Patrick Welton

Dr. Patrick Welton Founder and Chief Investment Officer [email protected]

How might an investor protect themselves from the recent inflationary spike? How might they rationally act as the news is worsening?

From a macroeconomic investor perspective, I offer caution in reacting to the news. The crescendo of news transmits multiple signals. Carrying both information and urgency, the news feeds behavioral tendencies. Investors can easily be lured into actions driven by the urgency, ultimately losing the return advantage embedded in the information.

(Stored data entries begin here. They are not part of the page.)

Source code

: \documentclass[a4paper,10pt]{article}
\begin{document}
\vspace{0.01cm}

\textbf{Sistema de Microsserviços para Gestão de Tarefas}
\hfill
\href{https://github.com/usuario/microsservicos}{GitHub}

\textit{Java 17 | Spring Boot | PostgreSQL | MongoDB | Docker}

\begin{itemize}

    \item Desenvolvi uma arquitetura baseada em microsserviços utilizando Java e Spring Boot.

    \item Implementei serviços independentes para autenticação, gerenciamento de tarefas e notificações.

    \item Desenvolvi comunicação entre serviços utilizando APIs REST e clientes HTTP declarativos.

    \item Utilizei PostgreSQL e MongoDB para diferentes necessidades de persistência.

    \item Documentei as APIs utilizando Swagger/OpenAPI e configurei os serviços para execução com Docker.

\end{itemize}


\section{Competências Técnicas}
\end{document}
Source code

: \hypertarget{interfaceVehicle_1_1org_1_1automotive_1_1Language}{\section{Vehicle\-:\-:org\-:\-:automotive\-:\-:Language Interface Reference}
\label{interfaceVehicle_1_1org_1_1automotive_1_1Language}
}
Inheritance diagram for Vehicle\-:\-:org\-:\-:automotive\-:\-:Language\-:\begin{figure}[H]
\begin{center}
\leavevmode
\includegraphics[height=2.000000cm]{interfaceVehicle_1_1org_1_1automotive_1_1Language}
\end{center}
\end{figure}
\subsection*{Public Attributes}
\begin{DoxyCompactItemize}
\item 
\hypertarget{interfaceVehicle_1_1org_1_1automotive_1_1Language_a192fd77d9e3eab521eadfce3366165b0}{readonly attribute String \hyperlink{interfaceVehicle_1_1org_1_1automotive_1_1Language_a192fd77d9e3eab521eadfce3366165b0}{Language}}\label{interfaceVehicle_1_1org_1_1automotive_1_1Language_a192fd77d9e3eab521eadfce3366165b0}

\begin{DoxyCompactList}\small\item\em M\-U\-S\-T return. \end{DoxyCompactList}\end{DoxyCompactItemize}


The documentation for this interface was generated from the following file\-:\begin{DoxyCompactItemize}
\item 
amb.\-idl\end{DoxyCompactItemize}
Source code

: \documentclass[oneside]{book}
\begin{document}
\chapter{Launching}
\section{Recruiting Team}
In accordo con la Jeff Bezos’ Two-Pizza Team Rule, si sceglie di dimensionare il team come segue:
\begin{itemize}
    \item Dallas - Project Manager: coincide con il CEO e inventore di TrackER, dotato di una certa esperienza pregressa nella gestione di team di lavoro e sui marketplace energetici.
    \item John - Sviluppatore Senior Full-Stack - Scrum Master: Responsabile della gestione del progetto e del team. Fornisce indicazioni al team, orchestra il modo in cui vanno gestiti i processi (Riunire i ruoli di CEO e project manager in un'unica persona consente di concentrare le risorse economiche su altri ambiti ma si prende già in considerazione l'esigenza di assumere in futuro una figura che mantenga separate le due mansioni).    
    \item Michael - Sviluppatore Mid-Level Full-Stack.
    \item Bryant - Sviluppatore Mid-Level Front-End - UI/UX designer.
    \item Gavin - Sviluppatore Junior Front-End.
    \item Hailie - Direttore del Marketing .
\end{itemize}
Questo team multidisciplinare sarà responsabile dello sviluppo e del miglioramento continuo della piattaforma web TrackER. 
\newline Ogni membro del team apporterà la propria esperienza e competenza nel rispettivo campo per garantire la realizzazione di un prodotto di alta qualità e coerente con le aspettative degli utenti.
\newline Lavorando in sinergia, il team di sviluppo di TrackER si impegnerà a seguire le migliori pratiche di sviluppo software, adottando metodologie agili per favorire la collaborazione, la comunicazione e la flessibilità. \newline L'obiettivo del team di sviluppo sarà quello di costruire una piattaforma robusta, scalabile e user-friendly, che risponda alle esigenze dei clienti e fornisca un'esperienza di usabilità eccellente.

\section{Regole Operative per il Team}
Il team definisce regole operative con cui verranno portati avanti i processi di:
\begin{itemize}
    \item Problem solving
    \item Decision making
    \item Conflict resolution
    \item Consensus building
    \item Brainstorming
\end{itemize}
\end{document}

Short-term inflation is no doubt a problem. The massive shift in consumer preferences from services to goods simultaneous with global liquidity injections has snarled the supply side. Disruptions and capacity mismatches are everywhere and well-noted. But how should that affect an investor?

Investors ultimately seek capital productivity. And by nature, disruptions offer opportunities. Tactically, this will open doors in areas as diverse as energy, transportation, information, and more … but tactically.

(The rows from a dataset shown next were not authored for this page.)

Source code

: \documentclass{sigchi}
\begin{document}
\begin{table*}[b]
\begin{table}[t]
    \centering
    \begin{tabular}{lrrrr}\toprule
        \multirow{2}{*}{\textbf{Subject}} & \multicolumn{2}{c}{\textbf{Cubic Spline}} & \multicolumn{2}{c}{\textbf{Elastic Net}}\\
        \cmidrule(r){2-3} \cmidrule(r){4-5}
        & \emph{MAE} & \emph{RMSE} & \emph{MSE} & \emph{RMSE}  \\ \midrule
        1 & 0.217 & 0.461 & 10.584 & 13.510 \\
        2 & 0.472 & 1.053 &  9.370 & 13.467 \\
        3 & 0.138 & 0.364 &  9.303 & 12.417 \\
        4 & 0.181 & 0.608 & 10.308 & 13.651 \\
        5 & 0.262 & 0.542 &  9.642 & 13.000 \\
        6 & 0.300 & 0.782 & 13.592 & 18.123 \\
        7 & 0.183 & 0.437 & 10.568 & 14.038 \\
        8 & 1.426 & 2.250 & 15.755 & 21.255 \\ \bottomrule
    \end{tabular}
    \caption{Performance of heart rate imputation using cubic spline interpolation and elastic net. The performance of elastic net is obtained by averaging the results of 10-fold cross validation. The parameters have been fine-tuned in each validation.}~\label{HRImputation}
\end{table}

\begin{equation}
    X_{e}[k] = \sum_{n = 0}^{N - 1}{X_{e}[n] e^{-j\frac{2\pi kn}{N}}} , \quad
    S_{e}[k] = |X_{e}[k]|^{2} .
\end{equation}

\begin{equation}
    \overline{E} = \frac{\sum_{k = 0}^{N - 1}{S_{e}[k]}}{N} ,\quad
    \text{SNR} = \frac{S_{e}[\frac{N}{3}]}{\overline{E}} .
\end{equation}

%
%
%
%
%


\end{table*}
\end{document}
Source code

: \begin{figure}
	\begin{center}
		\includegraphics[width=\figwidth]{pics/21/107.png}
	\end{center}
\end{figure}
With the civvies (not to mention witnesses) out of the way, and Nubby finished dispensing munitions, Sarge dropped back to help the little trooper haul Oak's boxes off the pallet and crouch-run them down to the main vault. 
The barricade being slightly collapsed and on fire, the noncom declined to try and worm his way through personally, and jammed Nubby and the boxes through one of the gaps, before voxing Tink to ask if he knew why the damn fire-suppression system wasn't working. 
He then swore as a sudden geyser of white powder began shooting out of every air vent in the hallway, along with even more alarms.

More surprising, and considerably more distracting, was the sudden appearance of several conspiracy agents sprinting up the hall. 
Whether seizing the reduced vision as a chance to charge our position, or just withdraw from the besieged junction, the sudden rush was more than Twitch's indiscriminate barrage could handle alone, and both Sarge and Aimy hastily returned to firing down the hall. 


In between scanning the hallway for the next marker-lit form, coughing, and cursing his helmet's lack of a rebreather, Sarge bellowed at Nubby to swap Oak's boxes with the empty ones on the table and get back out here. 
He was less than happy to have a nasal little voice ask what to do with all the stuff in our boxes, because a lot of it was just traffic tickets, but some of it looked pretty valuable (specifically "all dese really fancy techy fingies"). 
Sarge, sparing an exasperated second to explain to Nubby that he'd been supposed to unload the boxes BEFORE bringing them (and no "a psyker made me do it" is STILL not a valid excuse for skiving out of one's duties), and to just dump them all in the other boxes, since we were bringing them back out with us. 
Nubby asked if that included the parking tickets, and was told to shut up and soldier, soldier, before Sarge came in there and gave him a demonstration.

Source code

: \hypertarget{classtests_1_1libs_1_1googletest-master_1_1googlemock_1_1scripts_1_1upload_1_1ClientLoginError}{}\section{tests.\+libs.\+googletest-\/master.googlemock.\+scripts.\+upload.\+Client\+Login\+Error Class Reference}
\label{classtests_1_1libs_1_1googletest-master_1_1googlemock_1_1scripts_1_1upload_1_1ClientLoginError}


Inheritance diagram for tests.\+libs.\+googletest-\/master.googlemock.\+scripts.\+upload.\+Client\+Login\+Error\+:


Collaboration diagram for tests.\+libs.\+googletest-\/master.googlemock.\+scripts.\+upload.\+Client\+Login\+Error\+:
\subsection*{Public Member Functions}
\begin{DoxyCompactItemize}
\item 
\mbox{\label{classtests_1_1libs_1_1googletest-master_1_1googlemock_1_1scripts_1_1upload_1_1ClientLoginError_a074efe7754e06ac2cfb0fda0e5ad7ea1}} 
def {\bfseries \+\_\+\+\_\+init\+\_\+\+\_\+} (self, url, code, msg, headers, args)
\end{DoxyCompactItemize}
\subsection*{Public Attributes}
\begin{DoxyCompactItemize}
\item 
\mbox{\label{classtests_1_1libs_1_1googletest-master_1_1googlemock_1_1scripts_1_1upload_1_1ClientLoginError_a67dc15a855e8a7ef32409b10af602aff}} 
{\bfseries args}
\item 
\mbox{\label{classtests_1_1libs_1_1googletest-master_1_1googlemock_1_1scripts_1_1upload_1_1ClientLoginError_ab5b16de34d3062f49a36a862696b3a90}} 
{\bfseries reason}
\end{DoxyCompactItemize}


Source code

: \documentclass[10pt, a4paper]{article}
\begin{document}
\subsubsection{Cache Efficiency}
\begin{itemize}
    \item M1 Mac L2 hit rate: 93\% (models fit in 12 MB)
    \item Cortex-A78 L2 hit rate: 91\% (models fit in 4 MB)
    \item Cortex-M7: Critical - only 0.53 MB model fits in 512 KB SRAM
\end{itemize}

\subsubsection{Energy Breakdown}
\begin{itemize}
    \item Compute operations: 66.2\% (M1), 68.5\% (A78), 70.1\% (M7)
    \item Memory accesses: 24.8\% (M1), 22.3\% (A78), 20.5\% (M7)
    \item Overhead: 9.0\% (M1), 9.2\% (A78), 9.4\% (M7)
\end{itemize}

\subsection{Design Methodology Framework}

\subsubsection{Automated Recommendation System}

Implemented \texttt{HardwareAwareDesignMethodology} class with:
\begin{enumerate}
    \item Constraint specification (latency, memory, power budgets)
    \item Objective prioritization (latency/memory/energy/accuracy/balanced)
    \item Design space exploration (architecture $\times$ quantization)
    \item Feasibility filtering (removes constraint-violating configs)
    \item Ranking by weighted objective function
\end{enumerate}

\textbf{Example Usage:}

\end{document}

So how does the long-term guide us? I offer two perspectives for investors to watch.

The first is the character of supply-side disruptions. They classically cause aggregate supply and demand curves to intersect at higher price levels but lower levels of real GDP. Without new liquidity, potential forward growth drops. They are a burden, not an accelerant.

Second, any new liquidity through money and debt creation has steadily become less efficient. Look at the attached graph from FRED with a few color regimes I added. After nearly 30 years of relatively stable velocity (green) and a short period with decreasing debt accumulation in the 1990s allowing a rise in velocity (blue), the US has had a precipitous fall in velocity for 20 years.

Note each sharp downward acceleration with successive QE regimens. The decline in velocity is indicative of an increased money supply blockaded in the financial system. Without the new debt productively generating a net positive total income, investors must account for future growth that is ever smaller. Absent new information, such as steady traction in rising velocity and rising money supply, then the current information is an investor’s most probable guide.

Regrettably, longer-term investor allocations need to be prepared for slowing growth next year and beyond and all that it implies.